![image.png](https://i.imgur.com/a3uAqnb.png)


# Fine-tuning Vision Transformer for Animal Classification: Animals10 Dataset
- **Images**: Animal photos from 10 different classes **(224x224, RGB)**
- **Classes**: 10 animal classes (dog, cat, horse, etc.) with Italian names translated to English
- **Task**: Multi-class image classification using pre-trained ViT
- **Model**: Google's ViT-Large-Patch16-224 fine-tuned for animal recognition

![Animals10 Overview](https://i.imgur.com/IS4NeFZ.png)

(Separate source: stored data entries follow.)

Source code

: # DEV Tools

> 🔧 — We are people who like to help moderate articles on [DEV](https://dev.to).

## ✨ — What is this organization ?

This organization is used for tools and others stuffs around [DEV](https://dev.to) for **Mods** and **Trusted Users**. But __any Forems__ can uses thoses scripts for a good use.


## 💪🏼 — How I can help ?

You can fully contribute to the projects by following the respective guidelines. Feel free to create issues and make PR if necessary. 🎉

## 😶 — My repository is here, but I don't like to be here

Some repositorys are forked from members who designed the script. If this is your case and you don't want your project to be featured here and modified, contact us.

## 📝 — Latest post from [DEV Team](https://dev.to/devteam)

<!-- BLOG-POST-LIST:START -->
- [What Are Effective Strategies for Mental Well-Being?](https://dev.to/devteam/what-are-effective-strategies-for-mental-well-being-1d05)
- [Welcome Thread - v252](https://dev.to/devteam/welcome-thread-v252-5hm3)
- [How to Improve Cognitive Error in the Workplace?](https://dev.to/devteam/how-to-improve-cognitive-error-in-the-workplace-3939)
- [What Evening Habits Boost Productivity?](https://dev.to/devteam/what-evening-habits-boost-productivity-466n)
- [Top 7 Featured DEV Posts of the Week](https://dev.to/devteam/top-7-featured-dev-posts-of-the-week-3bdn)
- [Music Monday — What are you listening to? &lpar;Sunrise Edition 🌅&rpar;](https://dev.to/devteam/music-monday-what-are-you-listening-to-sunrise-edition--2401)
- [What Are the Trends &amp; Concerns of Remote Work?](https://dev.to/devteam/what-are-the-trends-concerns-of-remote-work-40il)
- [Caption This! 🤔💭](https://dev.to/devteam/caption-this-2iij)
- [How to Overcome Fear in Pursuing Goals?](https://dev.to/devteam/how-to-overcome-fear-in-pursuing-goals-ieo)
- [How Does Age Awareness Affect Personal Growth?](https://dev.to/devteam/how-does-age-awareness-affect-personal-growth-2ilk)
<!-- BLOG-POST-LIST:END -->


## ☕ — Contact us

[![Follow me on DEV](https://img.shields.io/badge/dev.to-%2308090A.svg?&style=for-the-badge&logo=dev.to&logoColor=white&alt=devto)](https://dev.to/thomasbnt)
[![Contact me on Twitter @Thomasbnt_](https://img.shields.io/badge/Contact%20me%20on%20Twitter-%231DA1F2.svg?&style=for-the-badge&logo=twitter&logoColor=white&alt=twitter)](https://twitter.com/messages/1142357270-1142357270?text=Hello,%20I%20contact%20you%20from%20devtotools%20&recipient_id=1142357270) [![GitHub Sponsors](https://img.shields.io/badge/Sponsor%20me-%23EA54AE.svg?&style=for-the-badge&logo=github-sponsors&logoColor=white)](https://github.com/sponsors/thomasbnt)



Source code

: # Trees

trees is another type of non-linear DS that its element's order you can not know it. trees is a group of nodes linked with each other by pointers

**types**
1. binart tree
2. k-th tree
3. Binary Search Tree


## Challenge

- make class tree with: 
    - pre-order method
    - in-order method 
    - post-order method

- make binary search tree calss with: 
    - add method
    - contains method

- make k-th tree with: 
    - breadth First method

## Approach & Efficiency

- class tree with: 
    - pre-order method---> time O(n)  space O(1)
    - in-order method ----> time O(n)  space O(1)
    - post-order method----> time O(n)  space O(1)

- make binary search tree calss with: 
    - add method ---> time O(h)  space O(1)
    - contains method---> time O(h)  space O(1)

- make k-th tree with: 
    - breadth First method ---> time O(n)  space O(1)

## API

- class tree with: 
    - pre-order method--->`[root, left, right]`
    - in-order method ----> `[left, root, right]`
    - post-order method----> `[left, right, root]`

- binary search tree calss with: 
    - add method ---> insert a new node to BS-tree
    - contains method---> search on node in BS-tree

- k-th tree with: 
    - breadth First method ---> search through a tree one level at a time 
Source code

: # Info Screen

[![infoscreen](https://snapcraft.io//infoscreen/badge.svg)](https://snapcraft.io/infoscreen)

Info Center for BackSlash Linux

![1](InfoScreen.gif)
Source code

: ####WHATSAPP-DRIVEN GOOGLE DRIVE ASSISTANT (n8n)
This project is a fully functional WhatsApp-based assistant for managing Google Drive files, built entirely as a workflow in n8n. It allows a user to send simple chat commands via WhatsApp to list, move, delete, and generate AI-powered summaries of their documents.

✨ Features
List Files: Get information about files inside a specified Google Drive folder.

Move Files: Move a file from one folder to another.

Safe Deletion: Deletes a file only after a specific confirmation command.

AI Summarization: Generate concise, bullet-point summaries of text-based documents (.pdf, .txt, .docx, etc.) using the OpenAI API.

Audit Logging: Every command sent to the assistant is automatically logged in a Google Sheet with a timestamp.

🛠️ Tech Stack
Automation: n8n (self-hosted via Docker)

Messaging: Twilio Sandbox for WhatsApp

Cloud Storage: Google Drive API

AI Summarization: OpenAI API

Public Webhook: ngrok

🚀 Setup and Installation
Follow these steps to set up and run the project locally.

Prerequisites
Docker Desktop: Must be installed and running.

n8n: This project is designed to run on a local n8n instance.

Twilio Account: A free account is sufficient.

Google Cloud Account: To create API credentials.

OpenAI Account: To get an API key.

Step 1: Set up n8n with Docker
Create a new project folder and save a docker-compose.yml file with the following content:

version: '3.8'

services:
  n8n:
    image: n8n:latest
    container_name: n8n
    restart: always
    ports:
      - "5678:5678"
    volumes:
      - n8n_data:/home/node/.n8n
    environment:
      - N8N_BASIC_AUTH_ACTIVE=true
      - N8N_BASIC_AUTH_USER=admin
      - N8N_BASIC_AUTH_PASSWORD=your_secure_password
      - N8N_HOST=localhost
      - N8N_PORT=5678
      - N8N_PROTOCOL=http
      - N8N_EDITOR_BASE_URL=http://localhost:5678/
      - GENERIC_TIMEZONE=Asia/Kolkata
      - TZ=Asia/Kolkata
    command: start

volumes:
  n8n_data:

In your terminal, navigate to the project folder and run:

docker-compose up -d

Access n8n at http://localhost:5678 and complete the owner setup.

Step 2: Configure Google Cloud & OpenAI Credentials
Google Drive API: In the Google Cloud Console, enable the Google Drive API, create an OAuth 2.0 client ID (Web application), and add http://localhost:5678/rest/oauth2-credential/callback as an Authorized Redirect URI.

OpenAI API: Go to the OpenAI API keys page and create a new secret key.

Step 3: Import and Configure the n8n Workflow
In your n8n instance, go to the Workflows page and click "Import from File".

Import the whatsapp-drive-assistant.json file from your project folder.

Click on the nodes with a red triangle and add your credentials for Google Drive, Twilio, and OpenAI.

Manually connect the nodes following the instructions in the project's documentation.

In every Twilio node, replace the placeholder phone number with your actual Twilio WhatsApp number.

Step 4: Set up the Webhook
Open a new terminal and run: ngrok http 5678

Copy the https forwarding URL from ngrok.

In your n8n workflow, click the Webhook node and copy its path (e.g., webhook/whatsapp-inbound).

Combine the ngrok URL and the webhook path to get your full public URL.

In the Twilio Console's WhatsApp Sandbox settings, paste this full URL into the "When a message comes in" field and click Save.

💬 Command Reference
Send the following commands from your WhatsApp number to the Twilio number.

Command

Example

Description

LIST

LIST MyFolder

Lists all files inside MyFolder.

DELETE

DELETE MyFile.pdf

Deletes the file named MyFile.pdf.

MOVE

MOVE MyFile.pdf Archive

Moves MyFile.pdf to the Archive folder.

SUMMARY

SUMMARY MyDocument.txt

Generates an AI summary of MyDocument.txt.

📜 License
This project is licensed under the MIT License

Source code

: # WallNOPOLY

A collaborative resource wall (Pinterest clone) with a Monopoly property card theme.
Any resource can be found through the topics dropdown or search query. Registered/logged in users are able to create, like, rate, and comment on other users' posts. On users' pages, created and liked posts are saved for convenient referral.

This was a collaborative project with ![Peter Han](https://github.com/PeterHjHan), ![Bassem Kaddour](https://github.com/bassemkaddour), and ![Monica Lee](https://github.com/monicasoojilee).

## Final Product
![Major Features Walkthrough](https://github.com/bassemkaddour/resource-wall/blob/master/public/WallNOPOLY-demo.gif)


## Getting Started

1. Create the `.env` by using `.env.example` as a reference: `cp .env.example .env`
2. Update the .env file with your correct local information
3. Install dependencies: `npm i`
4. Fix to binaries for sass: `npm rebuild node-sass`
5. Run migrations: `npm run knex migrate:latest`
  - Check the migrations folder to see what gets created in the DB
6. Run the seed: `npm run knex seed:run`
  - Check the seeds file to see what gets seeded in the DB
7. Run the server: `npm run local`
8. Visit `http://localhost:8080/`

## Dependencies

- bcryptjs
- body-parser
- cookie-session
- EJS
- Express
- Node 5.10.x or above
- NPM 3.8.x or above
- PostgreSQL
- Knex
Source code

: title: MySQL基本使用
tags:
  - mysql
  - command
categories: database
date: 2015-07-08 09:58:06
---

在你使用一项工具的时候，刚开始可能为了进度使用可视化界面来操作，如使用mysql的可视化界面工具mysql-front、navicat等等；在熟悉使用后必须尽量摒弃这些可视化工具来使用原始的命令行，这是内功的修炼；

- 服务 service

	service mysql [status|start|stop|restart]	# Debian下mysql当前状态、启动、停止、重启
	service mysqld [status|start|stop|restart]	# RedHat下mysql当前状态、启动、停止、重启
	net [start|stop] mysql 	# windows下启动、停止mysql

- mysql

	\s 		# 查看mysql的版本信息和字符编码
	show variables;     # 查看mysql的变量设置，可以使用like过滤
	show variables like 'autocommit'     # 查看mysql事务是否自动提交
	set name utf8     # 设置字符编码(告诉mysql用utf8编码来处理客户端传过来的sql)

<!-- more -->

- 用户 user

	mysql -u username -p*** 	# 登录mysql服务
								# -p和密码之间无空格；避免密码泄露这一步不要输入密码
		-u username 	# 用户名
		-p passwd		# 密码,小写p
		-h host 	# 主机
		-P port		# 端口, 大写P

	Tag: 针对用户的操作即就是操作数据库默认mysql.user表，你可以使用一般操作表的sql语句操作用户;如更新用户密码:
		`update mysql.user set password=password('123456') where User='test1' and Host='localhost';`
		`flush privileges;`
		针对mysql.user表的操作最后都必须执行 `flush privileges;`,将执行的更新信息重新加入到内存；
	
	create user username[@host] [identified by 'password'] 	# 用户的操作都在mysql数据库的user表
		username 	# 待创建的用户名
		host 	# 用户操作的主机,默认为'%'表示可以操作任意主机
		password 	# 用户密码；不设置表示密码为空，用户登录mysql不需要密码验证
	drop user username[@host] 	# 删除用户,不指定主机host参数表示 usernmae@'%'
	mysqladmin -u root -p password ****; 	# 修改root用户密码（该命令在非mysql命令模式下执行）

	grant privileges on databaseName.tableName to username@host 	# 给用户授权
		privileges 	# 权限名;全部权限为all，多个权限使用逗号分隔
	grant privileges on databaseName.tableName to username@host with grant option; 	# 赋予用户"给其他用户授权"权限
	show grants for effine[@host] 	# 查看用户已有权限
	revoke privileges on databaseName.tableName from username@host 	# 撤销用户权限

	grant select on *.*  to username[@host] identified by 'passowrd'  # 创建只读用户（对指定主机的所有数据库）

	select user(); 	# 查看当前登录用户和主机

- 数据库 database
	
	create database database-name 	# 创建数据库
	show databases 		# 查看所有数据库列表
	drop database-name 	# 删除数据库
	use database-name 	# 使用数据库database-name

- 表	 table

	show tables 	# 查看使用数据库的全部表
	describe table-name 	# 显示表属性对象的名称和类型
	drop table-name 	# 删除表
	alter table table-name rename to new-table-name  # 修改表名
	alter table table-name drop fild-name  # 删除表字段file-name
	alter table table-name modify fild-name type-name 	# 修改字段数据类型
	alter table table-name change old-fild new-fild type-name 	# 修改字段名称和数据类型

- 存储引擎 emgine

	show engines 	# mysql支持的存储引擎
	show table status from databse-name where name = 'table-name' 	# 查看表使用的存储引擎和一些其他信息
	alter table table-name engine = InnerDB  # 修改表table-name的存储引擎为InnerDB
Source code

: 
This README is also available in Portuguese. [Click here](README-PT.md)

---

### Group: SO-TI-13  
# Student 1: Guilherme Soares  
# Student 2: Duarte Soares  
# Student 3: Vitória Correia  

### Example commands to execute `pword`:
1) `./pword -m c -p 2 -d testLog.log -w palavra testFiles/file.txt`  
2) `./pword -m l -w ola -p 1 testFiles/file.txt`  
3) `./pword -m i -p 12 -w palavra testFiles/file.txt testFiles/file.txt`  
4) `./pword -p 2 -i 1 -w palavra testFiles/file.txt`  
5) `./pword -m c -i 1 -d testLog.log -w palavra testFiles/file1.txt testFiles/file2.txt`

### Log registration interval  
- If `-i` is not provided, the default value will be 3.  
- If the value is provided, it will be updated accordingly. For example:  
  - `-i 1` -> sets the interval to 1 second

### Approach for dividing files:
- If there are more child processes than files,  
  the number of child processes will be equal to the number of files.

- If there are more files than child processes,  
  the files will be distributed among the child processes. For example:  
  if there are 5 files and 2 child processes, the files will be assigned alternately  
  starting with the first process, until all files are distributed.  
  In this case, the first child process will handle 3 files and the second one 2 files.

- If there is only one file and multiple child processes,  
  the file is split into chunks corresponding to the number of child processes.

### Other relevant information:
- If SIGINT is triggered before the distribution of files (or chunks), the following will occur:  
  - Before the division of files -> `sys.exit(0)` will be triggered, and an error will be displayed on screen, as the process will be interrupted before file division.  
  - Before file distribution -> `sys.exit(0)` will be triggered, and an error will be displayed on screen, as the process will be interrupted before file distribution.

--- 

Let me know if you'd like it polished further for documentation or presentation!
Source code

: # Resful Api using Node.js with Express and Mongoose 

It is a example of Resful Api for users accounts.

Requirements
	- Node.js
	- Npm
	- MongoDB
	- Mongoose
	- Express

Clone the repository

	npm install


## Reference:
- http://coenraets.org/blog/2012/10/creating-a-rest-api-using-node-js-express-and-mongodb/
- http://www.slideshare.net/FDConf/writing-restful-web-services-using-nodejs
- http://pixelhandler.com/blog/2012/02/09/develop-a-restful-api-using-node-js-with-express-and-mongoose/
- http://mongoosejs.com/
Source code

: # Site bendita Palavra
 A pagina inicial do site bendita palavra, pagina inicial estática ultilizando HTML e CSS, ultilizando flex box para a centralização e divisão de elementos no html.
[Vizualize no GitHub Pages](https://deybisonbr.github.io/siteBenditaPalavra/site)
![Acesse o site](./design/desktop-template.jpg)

This notebook is heavily inspired by this [notebook](https://huggingface.co/learn/cookbook/en/fine_tuning_vit_custom_dataset)


## 🎯 **What is Vision Transformer (ViT)?**
Vision Transformer treats images as sequences of patches, similar to how text transformers process word tokens:

1️⃣ **Patch Embedding** → Split image into 16x16 patches and embed them  
2️⃣ **Position Encoding** → Add positional information to patches  
3️⃣ **Transformer Encoder** → Process patch sequences with self-attention  
4️⃣ **Classification Head** → Final layer for class prediction  

Unlike CNNs, ViT uses **attention mechanisms** to understand spatial relationships between image patches.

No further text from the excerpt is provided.